### [Problem details]
Start at the line below containing "<td>Nest 인젝터에 의해" and stop at the line containing "The module **encapsulates**". Repeat every line of that stretch exactly, and nothing outside it.

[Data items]
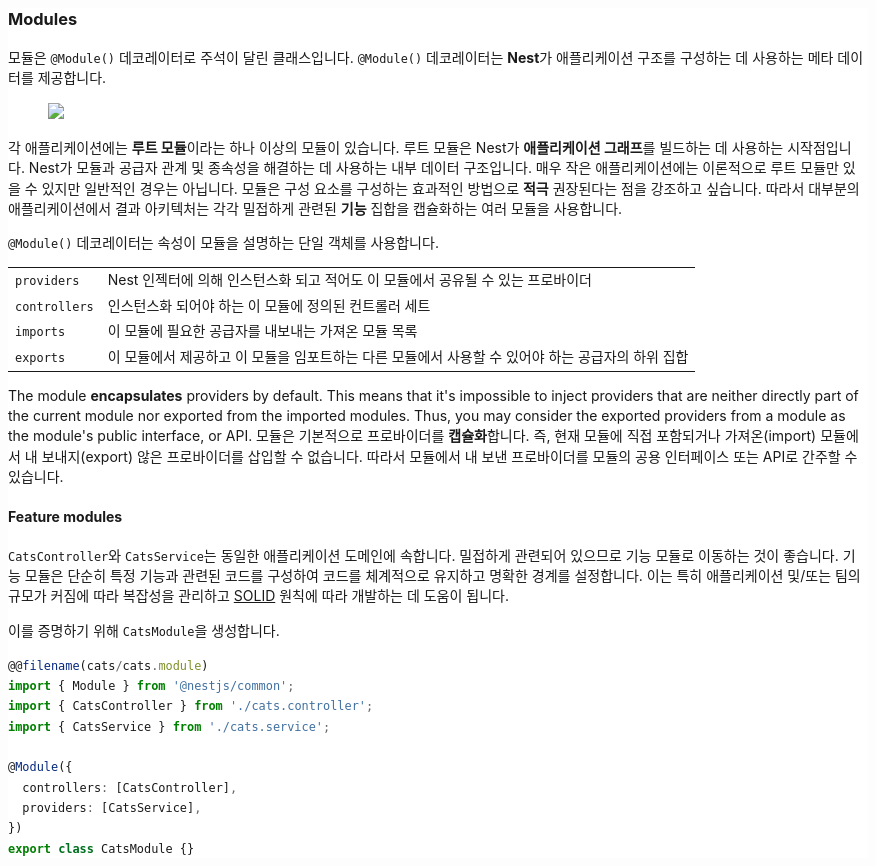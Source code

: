 ### Modules

모듈은 `@Module()` 데코레이터로 주석이 달린 클래스입니다. `@Module()` 데코레이터는 **Nest**가 애플리케이션 구조를 구성하는 데 사용하는 메타 데이터를 제공합니다.

<figure><img src="/assets/Modules_1.png" /></figure>

각 애플리케이션에는 **루트 모듈**이라는 하나 이상의 모듈이 있습니다. 루트 모듈은 Nest가 **애플리케이션 그래프**를 빌드하는 데 사용하는 시작점입니다. Nest가 모듈과 공급자 관계 및 종속성을 해결하는 데 사용하는 내부 데이터 구조입니다. 매우 작은 애플리케이션에는 이론적으로 루트 모듈만 있을 수 있지만 일반적인 경우는 아닙니다. 모듈은 구성 요소를 구성하는 효과적인 방법으로 **적극** 권장된다는 점을 강조하고 싶습니다. 따라서 대부분의 애플리케이션에서 결과 아키텍처는 각각 밀접하게 관련된 **기능** 집합을 캡슐화하는 여러 모듈을 사용합니다.

`@Module()` 데코레이터는 속성이 모듈을 설명하는 단일 객체를 사용합니다.

<table>
  <tr>
    <td><code>providers</code></td>
    <td>Nest 인젝터에 의해 인스턴스화 되고 적어도 이 모듈에서 공유될 수 있는 프로바이더</td>
  </tr>
  <tr>
    <td><code>controllers</code></td>
    <td>인스턴스화 되어야 하는 이 모듈에 정의된 컨트롤러 세트</td>
  </tr>
  <tr>
    <td><code>imports</code></td>
    <td>이 모듈에 필요한 공급자를 내보내는 가져온 모듈 목록</td>
  </tr>
  <tr>
    <td><code>exports</code></td>
    <td>이 모듈에서 제공하고 이 모듈을 임포트하는 다른 모듈에서 사용할 수 있어야 하는 공급자의 하위 집합</td>
  </tr>
</table>

The module **encapsulates** providers by default. This means that it's impossible to inject providers that are neither directly part of the current module nor exported from the imported modules. Thus, you may consider the exported providers from a module as the module's public interface, or API.
모듈은 기본적으로 프로바이더를 **캡슐화**합니다. 즉, 현재 모듈에 직접 포함되거나 가져온(import) 모듈에서 내 보내지(export) 않은 프로바이더를 삽입할 수 없습니다. 따라서 모듈에서 내 보낸 프로바이더를 모듈의 공용 인터페이스 또는 API로 간주할 수 있습니다.

#### Feature modules

`CatsController`와 `CatsService`는 동일한 애플리케이션 도메인에 속합니다. 밀접하게 관련되어 있으므로 기능 모듈로 이동하는 것이 좋습니다. 기능 모듈은 단순히 특정 기능과 관련된 코드를 구성하여 코드를 체계적으로 유지하고 명확한 경계를 설정합니다. 이는 특히 애플리케이션 및/또는 팀의 규모가 커짐에 따라 복잡성을 관리하고 [SOLID](https://en.wikipedia.org/wiki/SOLID) 원칙에 따라 개발하는 데 도움이 됩니다.

이를 증명하기 위해 `CatsModule`을 생성합니다.

```typescript
@@filename(cats/cats.module)
import { Module } from '@nestjs/common';
import { CatsController } from './cats.controller';
import { CatsService } from './cats.service';

@Module({
  controllers: [CatsController],
  providers: [CatsService],
})
export class CatsModule {}
```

### [Reply to the exercise]
    <td>Nest 인젝터에 의해 인스턴스화 되고 적어도 이 모듈에서 공유될 수 있는 프로바이더</td>
  </tr>
  <tr>
    <td><code>controllers</code></td>
    <td>인스턴스화 되어야 하는 이 모듈에 정의된 컨트롤러 세트</td>
  </tr>
  <tr>
    <td><code>imports</code></td>
    <td>이 모듈에 필요한 공급자를 내보내는 가져온 모듈 목록</td>
  </tr>
  <tr>
    <td><code>exports</code></td>
    <td>이 모듈에서 제공하고 이 모듈을 임포트하는 다른 모듈에서 사용할 수 있어야 하는 공급자의 하위 집합</td>
  </tr>
</table>

The module **encapsulates** providers by default. This means that it's impossible to inject providers that are neither directly part of the current module nor exported from the imported modules. Thus, you may consider the exported providers from a module as the module's public interface, or API.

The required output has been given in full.